In last month’s article we reviewed how utility costs nearly always seem to be one of facilities managers’ top issues. The reasons are simple:
- Utility costs typically are the largest single expense of any operating budget – usually between 30 to 35% of total operating costs.
- Utility rates are rising and in many areas quite quickly. This is due to a variety of factors beyond the control of facilities managers such as increased pollution controls, investments in renewables, storm hardening.
- FMs are faced with increasing corporate initiatives to reduce greenhouse gas emissions and become better environmental stewards.
Many FMs report that they feel like they are not gaining much on their cost reduction initiatives. It is often reported by FMs that the efficiency initiatives are met with corresponding rate increases so the expenditures are often nearly the same.
Benchmarking is still a useful initiative and perhaps even more so with initiatives to report the carbon footprint of the facility. I recently attended a conference where most of the participants reported that they have carbon footprint reduction initiatives ranging from 30 to 80 percent over varying timelines. The interesting observation was that all were meeting their goals and attributed their success to the energy efficiency programs they had implemented.
So here is a success story that FMs should be eager to report. Yet, carbon footprint metrics are often overlooked by FMs and some benchmarking applications do not even include it. It is a surprisingly easy one to measure; if you are collecting your utility consumption any benchmarking application can calculate the carbon footprint.
Figure 1 shows a partial screen shot of annual utilities consumption. Each value listed with the legend “CF” is needed to calculate the carbon footprint.
From this information we can calculate our total carbon footprint, as shown in Figure 2.
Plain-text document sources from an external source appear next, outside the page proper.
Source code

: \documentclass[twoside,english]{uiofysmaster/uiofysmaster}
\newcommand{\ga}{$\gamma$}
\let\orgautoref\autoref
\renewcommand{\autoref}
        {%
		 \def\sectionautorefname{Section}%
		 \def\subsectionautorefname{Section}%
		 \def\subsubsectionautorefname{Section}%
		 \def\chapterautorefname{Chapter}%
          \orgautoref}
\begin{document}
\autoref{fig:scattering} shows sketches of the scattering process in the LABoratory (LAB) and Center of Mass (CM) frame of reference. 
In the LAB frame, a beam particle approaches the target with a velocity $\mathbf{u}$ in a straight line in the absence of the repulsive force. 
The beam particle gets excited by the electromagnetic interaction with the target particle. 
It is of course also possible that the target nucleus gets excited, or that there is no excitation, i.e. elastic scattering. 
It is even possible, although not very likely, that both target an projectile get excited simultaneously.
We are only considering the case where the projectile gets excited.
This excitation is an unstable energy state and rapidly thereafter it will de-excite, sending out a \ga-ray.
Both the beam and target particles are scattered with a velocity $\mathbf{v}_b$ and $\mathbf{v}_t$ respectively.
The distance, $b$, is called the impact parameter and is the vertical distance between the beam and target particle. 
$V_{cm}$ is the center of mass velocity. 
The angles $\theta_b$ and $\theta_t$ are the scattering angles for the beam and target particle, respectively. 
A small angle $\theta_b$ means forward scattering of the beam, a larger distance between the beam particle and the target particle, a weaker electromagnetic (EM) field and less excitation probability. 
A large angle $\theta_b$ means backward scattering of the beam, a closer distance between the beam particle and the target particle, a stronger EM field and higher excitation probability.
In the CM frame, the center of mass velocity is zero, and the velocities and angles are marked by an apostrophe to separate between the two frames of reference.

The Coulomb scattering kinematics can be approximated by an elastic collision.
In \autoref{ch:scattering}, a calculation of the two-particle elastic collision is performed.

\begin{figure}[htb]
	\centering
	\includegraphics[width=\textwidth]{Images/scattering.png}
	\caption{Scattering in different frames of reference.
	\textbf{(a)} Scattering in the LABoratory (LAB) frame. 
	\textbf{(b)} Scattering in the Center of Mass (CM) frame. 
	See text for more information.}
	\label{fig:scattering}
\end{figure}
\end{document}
With this data any benchmarking system should be able to provide a normalized carbon footprint comparison based on utility consumption. This kind of benchmarking system shows where you stand compare to your peers as in the example below (see Figure 3). This chart is filtered for the type of facility: office. Note that our building is in the middle of the fourth quartile and in need of improvement. Implementation of some key best practices is going to be needed to change the results.
Again, most benchmarking tools should be able to provide this type of report. And, any facility manager looking at this chart should be asking the question, “What do I do to get better, or move into the third or second quartile?”